In 2013, Uganda developed the reproductive, maternal, newborn, child and adolescent health (RMNCAH) Sharpened Plan to accelerate interventions towards the reduction of preventable maternal and child mortality.  To monitor the performance, strengthen accountability and inform decision-making and actions in the delivery of RMNCAH interventions at various health facility levels, the Ministry of Health introduced a RMNCAH scorecard in 2014. This scorecard was automated in the second district health information system (DHIS2) and rolled out to relevant stakeholders in several districts and health facilities of Uganda. Since it was launched five years ago, no research has been carried out to understand the extent, factors, challenges, utility, outcomes and the lessons of its adoption and application. 


This study seeks to examine these issues to provide evidence which can be used to strengthen the implementation and institutionalization of the RMNCAH score card at district and health facility level in Uganda. The study will be conducted in selected districts and health facilities and shall specifically: (i) assess the extent to which the RMNCAH scorecard has been adopted and utilized in Uganda; (ii) examine the strategies and processes used to implement the RMNCAH scorecard; (iii) determine the perceived effects (both positive and negative) of implementing the RMNCAH scorecard; (iv) investigate the factors that enable or deter the use of the RMNCAH scorecard; and (v) propose practical recommendations on the design and use of the RMNCAH scorecard.
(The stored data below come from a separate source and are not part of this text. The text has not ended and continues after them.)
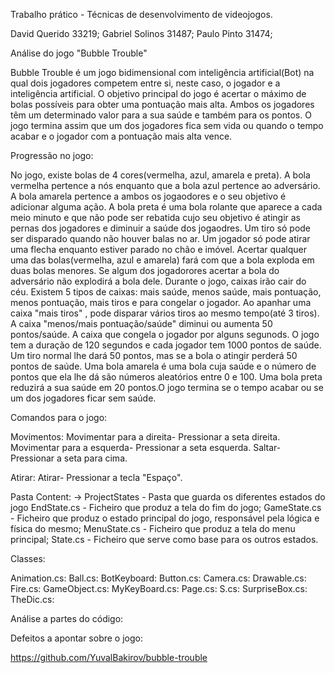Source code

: Trabalho prático - Técnicas de desenvolvimento de videojogos.

David Querido 33219;
Gabriel Solinos 31487; 
Paulo Pinto 31474;

Análise do jogo "Bubble Trouble"

Bubble Trouble é um jogo bidimensional com inteligência artificial(Bot) na qual dois jogadores competem entre si, neste caso, o jogador e a inteligência artificial. O objetivo principal do jogo é acertar o máximo de bolas possíveis para obter uma pontuação mais alta. Ambos os jogadores têm um determinado valor para a sua saúde e também para os pontos. O jogo termina assim que um dos jogadores fica sem vida ou quando o tempo acabar e o jogador com a pontuação mais alta vence.

Progressão no jogo:

No jogo, existe bolas de 4 cores(vermelha, azul, amarela e preta). A bola vermelha pertence a nós enquanto que a bola azul pertence ao adversário. A bola amarela pertence a ambos os jogaodores e o seu objetivo é adicionar alguma ação. A bola preta é uma bola rolante que aparece a cada meio minuto e que não pode ser rebatida cujo seu objetivo é atingir as pernas dos jogadores e diminuir a saúde dos jogaodres.
Um tiro só pode ser disparado quando não houver balas no ar. Um jogador só pode atirar uma flecha enquanto estiver parado no chão e imóvel. Acertar qualquer uma das bolas(vermelha, azul e amarela) fará com que a bola exploda em duas bolas menores. Se algum dos jogadorores acertar a bola do adversário não explodirá a bola dele. Durante o jogo, caixas irão cair do céu. Existem 5 tipos de caixas: mais saúde, menos saúde, mais pontuação, menos pontuação, mais tiros e para congelar o jogador. Ao apanhar uma caixa "mais tiros" , pode disparar vários tiros ao mesmo tempo(até 3 tiros). A caixa "menos/mais pontuação/saúde" diminui ou aumenta 50 pontos/saúde. A caixa que congela o jogador por alguns segunods. O jogo tem a duração de 120 segundos e cada jogador tem 1000 pontos de saúde. Um tiro normal lhe dará 50 pontos, mas se a bola o atingir perderá 50 pontos de saúde. Uma bola
amarela é uma bola cuja saúde e o número de pontos que ela lhe dá são números aleatórios entre 0 e 100. Uma bola preta reduzirá a sua saúde em 20 pontos.O jogo termina se o tempo acabar ou se um dos jogadores ficar sem saúde.

Comandos para o jogo:

Movimentos:
Movimentar para a direita- Pressionar a seta direita.
Movimentar para a esquerda- Pressionar a seta esquerda.
Saltar- Pressionar a seta para cima.

Atirar:
Atirar- Pressionar a tecla "Espaço".

Pasta Content:
-> ProjectStates - Pasta que guarda os diferentes estados do jogo
	  EndState.cs - Ficheiro que produz a tela do fim do jogo;
	  GameState.cs - Ficheiro que produz o estado principal do jogo, responsável pela lógica e física do mesmo;
	  MenuState.cs -	Ficheiro que produz a tela do menu principal;
	  State.cs - Ficheiro que serve como base para os outros estados.

Classes:

Animation.cs:
Ball.cs:
BotKeyboard:
Button.cs:
Camera.cs:
Drawable.cs:
Fire.cs:
GameObject.cs:
MyKeyBoard.cs:
Page.cs:
S.cs:
SurpriseBox.cs:
TheDic.cs:

Análise a partes do código:

Defeitos a apontar sobre o jogo:






















https://github.com/YuvalBakirov/bubble-trouble

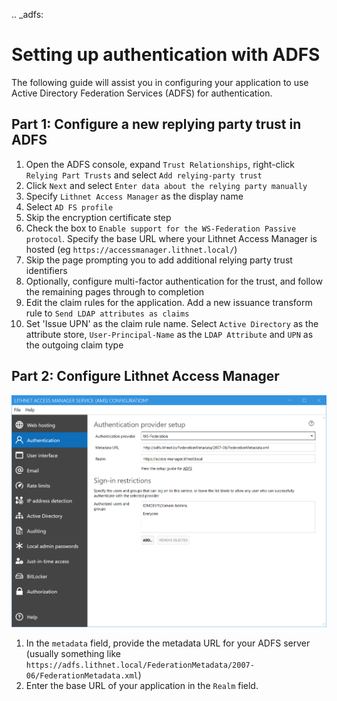 .. _adfs:

# Setting up authentication with ADFS

The following guide will assist you in configuring your application to use Active Directory Federation Services (ADFS) for authentication. 

## Part 1: Configure a new replying party trust in ADFS
1. Open the ADFS console, expand `Trust Relationships`, right-click `Relying Part Trusts` and select `Add relying-party trust`
2. Click `Next` and select `Enter data about the relying party manually`
3. Specify `Lithnet Access Manager` as the display name
4. Select `AD FS profile`
5. Skip the encryption certificate step
6. Check the box to `Enable support for the WS-Federation Passive protocol`. Specify the base URL where your Lithnet Access Manager is hosted (eg `https://accessmanager.lithnet.local/`)
7. Skip the page prompting you to add additional relying party trust identifiers
8. Optionally, configure multi-factor authentication for the trust, and follow the remaining pages through to completion
9. Edit the claim rules for the application. Add a new issuance transform rule to `Send LDAP attributes as claims`
10. Set 'Issue UPN' as the claim rule name. Select `Active Directory` as the attribute store, `User-Principal-Name` as the `LDAP Attribute` and `UPN` as the outgoing claim type

## Part 2: Configure Lithnet Access Manager
![](../images/ui-page-authentication-wsfed.png)

1. In the `metadata` field, provide the metadata URL for your ADFS server (usually something like `https://adfs.lithnet.local/FederationMetadata/2007-06/FederationMetadata.xml`)
2. Enter the base URL of your application in the `Realm` field.




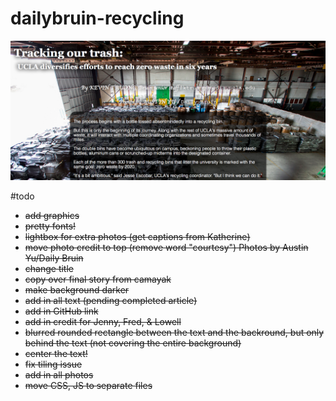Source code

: dailybruin-recycling
====================

![sample](sample.png)

#todo

* <del>add graphics</del>
* <del>pretty fonts!</del>
* <del>lightbox for extra photos (get captions from Katherine)</del>
* <del>move photo credit to top (remove word "courtesy") Photos by Austin Yu/Daily Bruin</del>
* <del>change title</del>
* <del>copy over final story from camayak</del>
* <del>make background darker</del>
* <del> add in all text (pending completed article) </del>
* <del> add in GitHub link </del>
* <del> add in credit for Jenny, Fred, & Lowell </del>
* <del> blurred rounded rectangle between the text and the backround, but only behind the text (not covering the entire background) </del>
* <del> center the text! </del>
* <del> fix tiling issue </del>
* <del> add in all photos </del>
* <del> move CSS, JS to separate files </del>
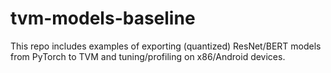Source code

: # tvm-models-baseline

This repo includes examples of exporting (quantized) ResNet/BERT models from PyTorch to TVM and tuning/profiling on x86/Android devices.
This is a cross-sectional mixed methods study which will use document review, key informant interview and semi-structured interview methods to collect data at once from national and district health information system managers, health facility managers, data officers, service providers and stakeholders selected in eight districts of Uganda.

The data for this study will be managed, analysed, interpreted and presented qualitatively and quantitatively. Qualitative data will be entered into NVivo software program and analysed by identifying key content and merging it in relevant sub-themes and themes. Quantitative data from the semi-structured questionnaires will be entered into the Epidata template, cleaned, and labelled. Thereafter, descriptive statistics will be run through univariate and bivariate analysis.